Masih dengan masalah kritik. Bukan kripik. Opo neh kripik jangkrik. Tak ada bosan-bosannya diri kita untuk menjadi pengkritik. Ini fitrah manusia. Suka menganalisa, mengorek kesalahan, dan mencermati suatu hal yang diduga tidak memiliki kebermanfaatan bagi masyarakat luas. Mengapa sebegitu pentingnya kritik dilayangkan kepada para pejabat publik? Lebih-lebih kritik tetangga.
Perlu diketahui, negara dibentuk untuk memudahkan kehidupan masyarakat. Oleh karena itu, perlu suatu kekuasaan dan kewenangan untuk mengatur tata kelola negara. Maka diciptakanlah, pemerintah. Pemerintahan menjadi tuas pengendali negara dalam mencapai tujuan mulia masyarakat untuk memudahkan kehidupan bersama.
Upaya pengendalian tersebut, harus tetap berpedoman pada penghormatan hak-hak asasi manusia.
Pada tulisan ini, tidak bakal menyinggung HAM lebih dalam. Hanya sampulnya saja.
Dengan menghormati hak asasi manusia, pemerintah memiliki kekuasaan yang terbatas. Tidak boleh sewenang-wenang. Apalagi menyengsarakan kehidupan bangsa. Sangatlah terkutuk perilaku tersebut.

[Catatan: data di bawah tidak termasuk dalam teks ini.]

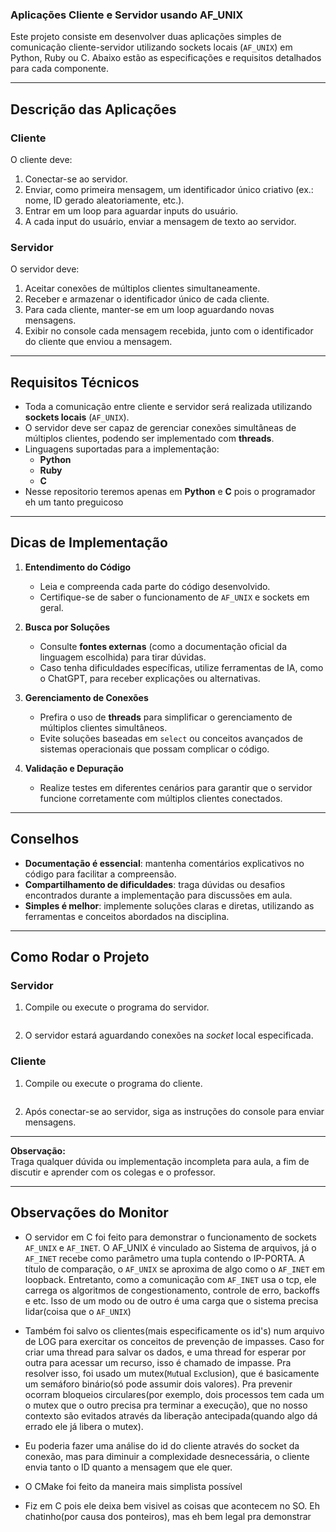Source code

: ###  Aplicações Cliente e Servidor usando AF_UNIX  

Este projeto consiste em desenvolver duas aplicações simples de comunicação cliente-servidor utilizando sockets locais (`AF_UNIX`) em Python, Ruby ou C. Abaixo estão as especificações e requisitos detalhados para cada componente.

---

## **Descrição das Aplicações**

### **Cliente**
O cliente deve:
1. Conectar-se ao servidor.
2. Enviar, como primeira mensagem, um identificador único criativo (ex.: nome, ID gerado aleatoriamente, etc.).
3. Entrar em um loop para aguardar inputs do usuário.
4. A cada input do usuário, enviar a mensagem de texto ao servidor.

### **Servidor**
O servidor deve:
1. Aceitar conexões de múltiplos clientes simultaneamente.
2. Receber e armazenar o identificador único de cada cliente.
3. Para cada cliente, manter-se em um loop aguardando novas mensagens.
4. Exibir no console cada mensagem recebida, junto com o identificador do cliente que enviou a mensagem.

---

## **Requisitos Técnicos**
- Toda a comunicação entre cliente e servidor será realizada utilizando **sockets locais** (`AF_UNIX`).
- O servidor deve ser capaz de gerenciar conexões simultâneas de múltiplos clientes, podendo ser implementado com **threads**.
- Linguagens suportadas para a implementação:
  - **Python**
  - **Ruby**
  - **C**
- Nesse repositorio teremos apenas em **Python** e **C** pois o programador eh um tanto preguicoso
---

## **Dicas de Implementação**
1. **Entendimento do Código**
   - Leia e compreenda cada parte do código desenvolvido.
   - Certifique-se de saber o funcionamento de `AF_UNIX` e sockets em geral.
   
2. **Busca por Soluções**
   - Consulte **fontes externas** (como a documentação oficial da linguagem escolhida) para tirar dúvidas.
   - Caso tenha dificuldades específicas, utilize ferramentas de IA, como o ChatGPT, para receber explicações ou alternativas.

3. **Gerenciamento de Conexões**
   - Prefira o uso de **threads** para simplificar o gerenciamento de múltiplos clientes simultâneos.
   - Evite soluções baseadas em `select` ou conceitos avançados de sistemas operacionais que possam complicar o código.

4. **Validação e Depuração**
   - Realize testes em diferentes cenários para garantir que o servidor funcione corretamente com múltiplos clientes conectados.

---

## **Conselhos**
- **Documentação é essencial**: mantenha comentários explicativos no código para facilitar a compreensão.
- **Compartilhamento de dificuldades**: traga dúvidas ou desafios encontrados durante a implementação para discussões em aula.
- **Simples é melhor**: implemente soluções claras e diretas, utilizando as ferramentas e conceitos abordados na disciplina.

---

## **Como Rodar o Projeto**
### **Servidor**
1. Compile ou execute o programa do servidor.
   ```bash
   
   ```
2. O servidor estará aguardando conexões na *socket* local especificada.

### **Cliente**
1. Compile ou execute o programa do cliente.
   ```bash
   ```
2. Após conectar-se ao servidor, siga as instruções do console para enviar mensagens.

---

**Observação:**  
Traga qualquer dúvida ou implementação incompleta para aula, a fim de discutir e aprender com os colegas e o professor.

---
## Observações do Monitor

- O servidor em C foi feito para demonstrar o funcionamento de sockets `AF_UNIX` e `AF_INET`. O AF_UNIX é vinculado ao Sistema de arquivos, já o `AF_INET` recebe como parâmetro uma tupla contendo o IP-PORTA. A título de comparação, o `AF_UNIX` se aproxima de algo como o `AF_INET` em loopback. Entretanto, como a comunicação com `AF_INET` usa o tcp, ele carrega os algoritmos de congestionamento, controle de erro, backoffs e etc. Isso de um modo ou de outro é uma carga que o sistema precisa lidar(coisa que o `AF_UNIX`) 

- Também foi salvo os clientes(mais especificamente os id's) num arquivo de LOG para exercitar os conceitos de prevenção de impasses. Caso for criar uma thread para salvar os dados, e uma thread for esperar por outra para acessar um recurso, isso é chamado de impasse. Pra resolver isso, foi usado um mutex(`Mu`tual `Ex`clusion), que é basicamente um semáforo binário(só pode assumir dois valores). Pra prevenir ocorram bloqueios circulares(por exemplo, dois processos tem cada um o mutex que o outro precisa pra terminar a execução), que no nosso contexto são evitados através da liberação antecipada(quando algo dá errado ele já libera o mutex).

- Eu poderia fazer uma análise do id do cliente através do socket da conexão, mas para diminuir a complexidade desnecessária, o cliente envia tanto o ID quanto a mensagem que ele quer. 

- O CMake foi feito da maneira mais simplista possível

- Fiz em C pois ele deixa bem visivel as coisas que acontecem no SO. Eh chatinho(por causa dos ponteiros), mas eh bem legal pra demonstrar

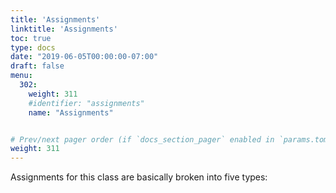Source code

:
 ```yaml
---
title: 'Assignments' 
linktitle: 'Assignments'
toc: true
type: docs
date: "2019-06-05T00:00:00-07:00"
draft: false
menu:
  302:
    weight: 311
    #identifier: "assignments"
    name: "Assignments"


# Prev/next pager order (if `docs_section_pager` enabled in `params.toml`)
weight: 311
---
```


Assignments for this class are basically broken into five types:


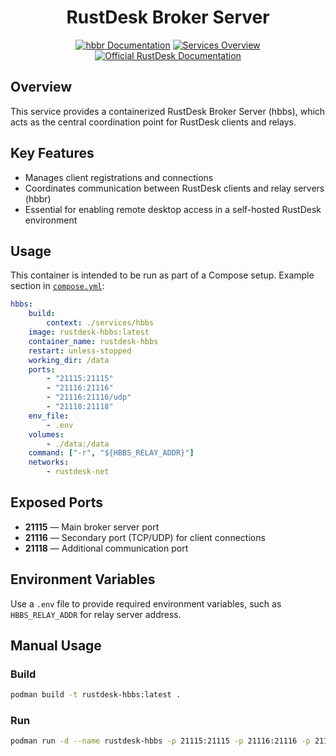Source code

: <div align="center">

# RustDesk Broker Server

[![hbbr Documentation](https://img.shields.io/badge/docs-hbbr%2FREADME.md-blue?logo=readthedocs&style=flat-square)](../hbbr/README.md)
[![Services Overview](https://img.shields.io/badge/docs-services%2FREADME.md-blue?logo=readthedocs&style=flat-square)](../README.md)
[![Official RustDesk Documentation](https://img.shields.io/badge/docs-rustdesk.com-blue?logo=readthedocs&style=flat-square)](https://rustdesk.com/docs/en/self-host/)

</div>

## Overview

This service provides a containerized RustDesk Broker Server (hbbs), which acts as the central coordination point for RustDesk clients and relays.

## Key Features

-   Manages client registrations and connections
-   Coordinates communication between RustDesk clients and relay servers (hbbr)
-   Essential for enabling remote desktop access in a self-hosted RustDesk environment

## Usage

This container is intended to be run as part of a Compose setup. Example section in [`compose.yml`](../compose.yml):

```yaml
hbbs:
    build:
        context: ./services/hbbs
    image: rustdesk-hbbs:latest
    container_name: rustdesk-hbbs
    restart: unless-stopped
    working_dir: /data
    ports:
        - "21115:21115"
        - "21116:21116"
        - "21116:21116/udp"
        - "21118:21118"
    env_file:
        - .env
    volumes:
        - ./data:/data
    command: ["-r", "${HBBS_RELAY_ADDR}"]
    networks:
        - rustdesk-net
```

## Exposed Ports

-   **21115** — Main broker server port
-   **21116** — Secondary port (TCP/UDP) for client connections
-   **21118** — Additional communication port

## Environment Variables

Use a `.env` file to provide required environment variables, such as `HBBS_RELAY_ADDR` for relay server address.

## Manual Usage

### Build

```bash
podman build -t rustdesk-hbbs:latest .
```

### Run

```bash
podman run -d --name rustdesk-hbbs -p 21115:21115 -p 21116:21116 -p 21116:21116/udp -p 21118:21118 rustdesk-hbbs:latest
```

Akan tetapi, kenyataannya masih banyak pemerintahan di suatu negara bahkan Indonesia sendiri yang terkadang tak mengindahkan peringatan konstitusi. Masih banyak kekangan. Menganggap enteng masyarakat.
Contoh, Indonesia. Meski berbagai aturan ditetapkan, dijadikan landasan memerintah. Nyatanya, tak sedikit warga negara tertindas, terdiskriminasi, dan terlantar akibat tindakan yang dipaksakan. Bagusnya, pemerintah tak mau disalahkan. Mereka berlindung dibalik jubah menertibkan masyarakat, melindungi masyarakat, dan mengarahkan masyarakat.
Kebijakan baru dibuat di sana-sini. Tujuannya memudahkan kehidupan masyarakat. Pelaksanaannya kendur, lelet, dan mencederai hak asasi. Tidak perlu diberi contoh. Karena tulisan ini tidak sedang menelaah kasus yang menimpa sebagian dari kita. Bukan saya tidak peduli. Saya tidak ingin membuka luka lama. Takut pedih dan perih lagi. Toh sudah berlalu. Jadikan pelajaran yang berharga.
Ketika masyarakat merasa ada kekeliruan (baca: tidak sejalan dengan kepentingan masyarakat). Mereka mencoba melempari batu protes dan bata kritik. Batu bata yang datang dari cita-cita mulia bangsa Indonesia. Namun, pemerintah tak memedulikan. Malah menangkap pemrotes dan pengkritik kebijakan pemerintah.
Masyarakat tidak akan pernah tau serumit apa membuat suatu kebijakan. Itu urusan mereka. Yang duduk di kursi pemerintahan. Masyarakat hanya meminta hasil (baca: manfaat) daripada kerja keras mereka menelurkan suatu program kesejahteraan. Tapi, hasilnya sangat mengecewakan. Itulah asalan utama, masyarakat mengirimkan berbagai keluhan kepada penguasa.